# WHAT TO WORK ON
Skip all pictures. Write out the data below from its first line through the line that contains "upkeep, high consistency".

(Document images with source code)
━━━━
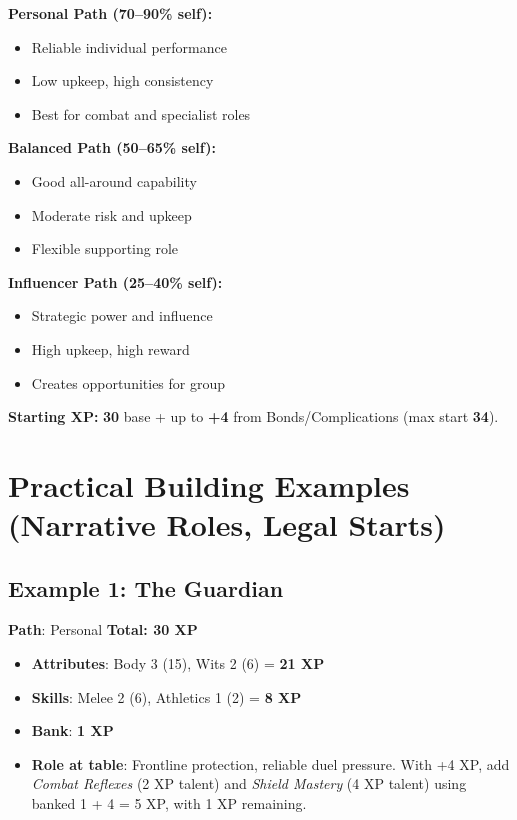 \begin{tcolorbox}[colback=green!5!white,colframe=green!75!black,title=XP Path Quick Reference,fonttitle=\bfseries]
\textbf{Personal Path (70--90\% self):}
\begin{itemize}
\item Reliable individual performance
\item Low upkeep, high consistency
\item Best for combat and specialist roles
\end{itemize}

\textbf{Balanced Path (50--65\% self):}
\begin{itemize}
\item Good all-around capability
\item Moderate risk and upkeep
\item Flexible supporting role
\end{itemize}

\textbf{Influencer Path (25--40\% self):}
\begin{itemize}
\item Strategic power and influence
\item High upkeep, high reward
\item Creates opportunities for group
\end{itemize}

\textbf{Starting XP:} \textbf{30} base \;+\; up to \textbf{+4} from Bonds/Complications (max start \textbf{34}).
\end{tcolorbox}

\section{Practical Building Examples (Narrative Roles, Legal Starts)}

\subsection*{Example 1: The Guardian}
\textbf{Path}: Personal \quad \textbf{Total: 30 XP}
\begin{itemize}
\item \textbf{Attributes}: Body 3 (15), Wits 2 (6) = \textbf{21 XP}
\item \textbf{Skills}: Melee 2 (6), Athletics 1 (2) = \textbf{8 XP}
\item \textbf{Bank}: \textbf{1 XP}
\item \textbf{Role at table}: Frontline protection, reliable duel pressure. With +4 XP, add \emph{Combat Reflexes} (2 XP talent) and \emph{Shield Mastery} (4 XP talent) using banked 1 + 4 = 5 XP, with 1 XP remaining.
\end{itemize}

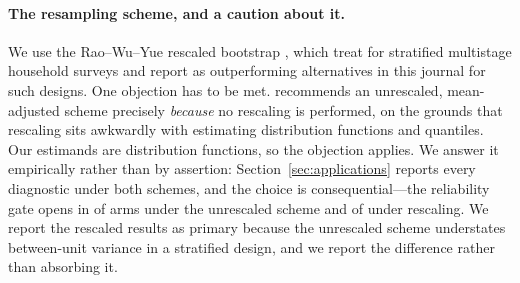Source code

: \paragraph{The resampling scheme, and a caution about it.} We use the
Rao--Wu--Yue rescaled bootstrap \citep{rao1992recent}, which
\citet{bessonneau2021with} treat for stratified multistage household surveys and
\citet{scarpa2026inference} report as outperforming alternatives in this journal
for such designs. One objection has to be met. \citet{saigo2007mean} recommends
an unrescaled, mean-adjusted scheme precisely \emph{because} no rescaling is
performed, on the grounds that rescaling sits awkwardly with estimating
distribution functions and quantiles. Our estimands are distribution functions,
so the objection applies. We answer it empirically rather than by assertion:
Section~\ref{sec:applications} reports every diagnostic under both schemes, and
the choice is consequential---the reliability gate opens in \VerMofmOpen{} of
\VerMofmN{} arms under the unrescaled scheme and \VerRwyOpen{} of \VerRwyN{}
under rescaling. We report the rescaled results as primary because the
unrescaled scheme understates between-unit variance in a stratified design, and
we report the difference rather than absorbing it.
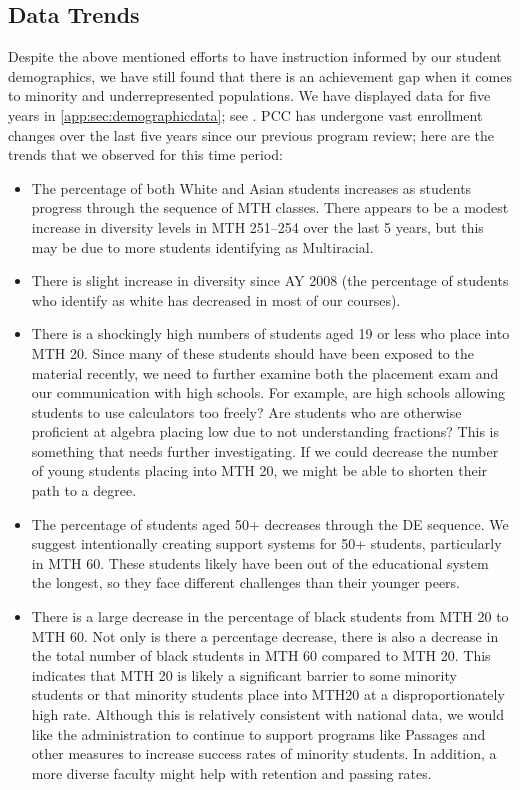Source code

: \subsection{Data Trends}\label{needs:sec:trends}
Despite the above mentioned efforts to have instruction informed by our student demographics, we have still found that there is an achievement gap when it comes to minority and underrepresented populations. We have displayed data for five years in \vref{app:sec:demographicdata}; see . PCC has undergone vast enrollment changes over the last five years since our previous program review; here are the trends that we observed for this time period:
\begin{itemize}
	\item The percentage of both White and Asian students increases as students progress through the sequence of MTH classes. There appears to be a modest increase in diversity levels in MTH 251--254 over the last 5 years, but this may be due to more students identifying as Multiracial.
	\item There is slight increase in diversity since AY 2008 (the percentage of students who identify as white has decreased in most of our courses).  
	\item There is a shockingly high numbers of students aged 19 or less who place into MTH 20. Since many of these students should have been exposed to the material recently, we need to further examine both the placement exam and our communication with high schools. For example, are high schools allowing students to use calculators too freely? Are students who are otherwise proficient at algebra placing low due to not understanding fractions? This is something that needs further investigating. If we could decrease the number of young students placing into MTH 20, we might be able to shorten their path to a degree.
	\item The percentage of students aged 50+ decreases through the DE sequence. We suggest intentionally creating support systems for 50+ students, particularly in MTH 60. These students likely have been out of the educational system the longest, so they face different challenges than their younger peers.
	\item There is a large decrease in the percentage of black students from MTH 20 to MTH 60. Not only is there a percentage decrease, there is also a decrease in the total number of black students in MTH 60 compared to MTH 20. This indicates that MTH 20 is likely a significant barrier to some minority students or that minority students place into MTH20 at a disproportionately high rate. Although this is relatively consistent with national data, we would like the administration to continue to support programs like Passages and other measures to increase success rates of minority students. In addition, a more diverse faculty might help with retention and passing rates.

\end{itemize}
━━━━
# RESPONSE FOR THIS EXERCISE
 \begin{tcolorbox}[colback=green!5!white,colframe=green!75!black,title=XP Path Quick Reference,fonttitle=\bfseries]
\textbf{Personal Path (70--90\% self):}
\begin{itemize}
\item Reliable individual performance
\item Low upkeep, high consistency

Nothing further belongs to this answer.